Materials provided:

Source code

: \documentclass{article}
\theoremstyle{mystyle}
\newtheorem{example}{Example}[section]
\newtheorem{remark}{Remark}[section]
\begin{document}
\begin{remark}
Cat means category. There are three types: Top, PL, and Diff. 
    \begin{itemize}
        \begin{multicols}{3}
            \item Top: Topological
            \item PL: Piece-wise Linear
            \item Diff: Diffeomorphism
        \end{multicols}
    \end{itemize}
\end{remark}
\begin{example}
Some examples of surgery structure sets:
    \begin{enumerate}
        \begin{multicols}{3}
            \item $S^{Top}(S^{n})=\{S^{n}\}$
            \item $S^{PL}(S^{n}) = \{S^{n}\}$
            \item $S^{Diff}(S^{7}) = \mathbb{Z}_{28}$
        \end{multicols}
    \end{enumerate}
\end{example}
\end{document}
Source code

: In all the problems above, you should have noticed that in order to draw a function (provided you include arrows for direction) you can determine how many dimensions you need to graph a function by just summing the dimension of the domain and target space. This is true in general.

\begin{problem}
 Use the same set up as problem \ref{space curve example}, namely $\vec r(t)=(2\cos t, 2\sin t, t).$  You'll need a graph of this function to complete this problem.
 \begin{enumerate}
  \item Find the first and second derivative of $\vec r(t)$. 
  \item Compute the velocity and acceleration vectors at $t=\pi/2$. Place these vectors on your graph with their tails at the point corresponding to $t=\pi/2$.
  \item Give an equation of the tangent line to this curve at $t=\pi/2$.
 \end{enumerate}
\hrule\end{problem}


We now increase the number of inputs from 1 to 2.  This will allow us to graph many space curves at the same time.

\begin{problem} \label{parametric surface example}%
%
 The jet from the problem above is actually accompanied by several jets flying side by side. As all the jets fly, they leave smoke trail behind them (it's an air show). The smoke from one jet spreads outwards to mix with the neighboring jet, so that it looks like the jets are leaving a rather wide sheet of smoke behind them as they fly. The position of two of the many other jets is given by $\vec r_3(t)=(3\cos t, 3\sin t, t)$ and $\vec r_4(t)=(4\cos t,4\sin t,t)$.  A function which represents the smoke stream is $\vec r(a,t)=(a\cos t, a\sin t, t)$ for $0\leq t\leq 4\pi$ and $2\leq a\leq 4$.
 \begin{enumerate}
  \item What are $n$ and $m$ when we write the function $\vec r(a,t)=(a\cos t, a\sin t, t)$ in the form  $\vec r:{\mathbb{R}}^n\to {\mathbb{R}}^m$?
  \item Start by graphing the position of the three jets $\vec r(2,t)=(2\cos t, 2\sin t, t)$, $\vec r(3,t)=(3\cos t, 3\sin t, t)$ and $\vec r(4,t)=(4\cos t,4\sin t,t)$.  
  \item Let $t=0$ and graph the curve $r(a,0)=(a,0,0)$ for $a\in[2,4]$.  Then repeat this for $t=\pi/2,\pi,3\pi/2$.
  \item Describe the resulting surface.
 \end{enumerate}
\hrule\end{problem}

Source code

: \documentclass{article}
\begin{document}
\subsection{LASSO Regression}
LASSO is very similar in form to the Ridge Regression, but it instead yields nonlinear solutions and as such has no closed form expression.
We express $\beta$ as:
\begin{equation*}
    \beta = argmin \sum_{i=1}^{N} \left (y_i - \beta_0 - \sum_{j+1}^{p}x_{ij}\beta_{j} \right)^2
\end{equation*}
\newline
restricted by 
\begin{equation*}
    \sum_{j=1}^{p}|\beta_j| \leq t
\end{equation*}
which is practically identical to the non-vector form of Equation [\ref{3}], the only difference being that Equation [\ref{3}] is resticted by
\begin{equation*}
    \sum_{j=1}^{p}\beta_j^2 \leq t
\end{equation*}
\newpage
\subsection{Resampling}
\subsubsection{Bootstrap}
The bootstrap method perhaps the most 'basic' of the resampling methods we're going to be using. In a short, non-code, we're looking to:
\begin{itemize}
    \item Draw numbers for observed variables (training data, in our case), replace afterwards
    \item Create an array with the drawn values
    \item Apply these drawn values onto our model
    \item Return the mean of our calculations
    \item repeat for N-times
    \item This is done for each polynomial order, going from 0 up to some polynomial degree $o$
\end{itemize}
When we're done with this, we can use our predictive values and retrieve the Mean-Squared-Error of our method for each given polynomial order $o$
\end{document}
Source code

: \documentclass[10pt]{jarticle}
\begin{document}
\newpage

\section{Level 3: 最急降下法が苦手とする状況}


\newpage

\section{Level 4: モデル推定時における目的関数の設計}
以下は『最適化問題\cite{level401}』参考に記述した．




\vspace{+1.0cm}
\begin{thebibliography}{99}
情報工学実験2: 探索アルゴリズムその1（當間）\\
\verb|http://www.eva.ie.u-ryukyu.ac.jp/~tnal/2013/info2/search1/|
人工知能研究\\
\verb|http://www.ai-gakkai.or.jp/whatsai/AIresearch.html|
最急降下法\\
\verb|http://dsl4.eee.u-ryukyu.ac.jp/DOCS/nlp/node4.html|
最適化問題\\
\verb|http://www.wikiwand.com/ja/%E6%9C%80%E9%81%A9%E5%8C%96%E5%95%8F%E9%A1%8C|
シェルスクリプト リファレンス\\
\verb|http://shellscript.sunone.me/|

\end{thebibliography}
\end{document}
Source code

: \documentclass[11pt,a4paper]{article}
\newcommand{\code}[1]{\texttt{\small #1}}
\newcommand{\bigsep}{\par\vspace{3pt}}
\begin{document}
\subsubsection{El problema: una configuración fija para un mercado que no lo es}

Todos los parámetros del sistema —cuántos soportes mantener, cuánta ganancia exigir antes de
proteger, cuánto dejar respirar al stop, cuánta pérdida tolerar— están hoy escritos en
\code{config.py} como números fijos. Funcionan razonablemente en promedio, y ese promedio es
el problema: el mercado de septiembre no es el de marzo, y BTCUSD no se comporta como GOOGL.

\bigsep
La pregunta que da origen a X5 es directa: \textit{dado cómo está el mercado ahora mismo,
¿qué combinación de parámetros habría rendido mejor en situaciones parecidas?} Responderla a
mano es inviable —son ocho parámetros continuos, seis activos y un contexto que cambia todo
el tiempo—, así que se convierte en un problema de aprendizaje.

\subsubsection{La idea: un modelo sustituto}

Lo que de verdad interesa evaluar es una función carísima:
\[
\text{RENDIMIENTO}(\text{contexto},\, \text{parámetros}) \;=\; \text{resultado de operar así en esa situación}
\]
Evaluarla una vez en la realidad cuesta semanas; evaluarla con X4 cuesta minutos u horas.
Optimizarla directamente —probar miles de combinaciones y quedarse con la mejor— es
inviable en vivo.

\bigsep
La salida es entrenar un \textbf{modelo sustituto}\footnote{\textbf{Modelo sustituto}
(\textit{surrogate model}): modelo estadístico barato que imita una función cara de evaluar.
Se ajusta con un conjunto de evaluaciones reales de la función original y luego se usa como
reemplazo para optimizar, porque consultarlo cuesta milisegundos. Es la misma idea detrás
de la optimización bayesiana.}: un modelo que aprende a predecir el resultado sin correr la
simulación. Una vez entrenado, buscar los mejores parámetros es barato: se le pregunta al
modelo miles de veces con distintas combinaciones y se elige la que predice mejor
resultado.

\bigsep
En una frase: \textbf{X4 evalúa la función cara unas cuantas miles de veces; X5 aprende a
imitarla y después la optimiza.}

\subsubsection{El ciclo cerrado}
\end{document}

Problem to solve: Copy out all lines of the material above in which "drawn" occurs.

Task response:
    \item Create an array with the drawn values
    \item Apply these drawn values onto our model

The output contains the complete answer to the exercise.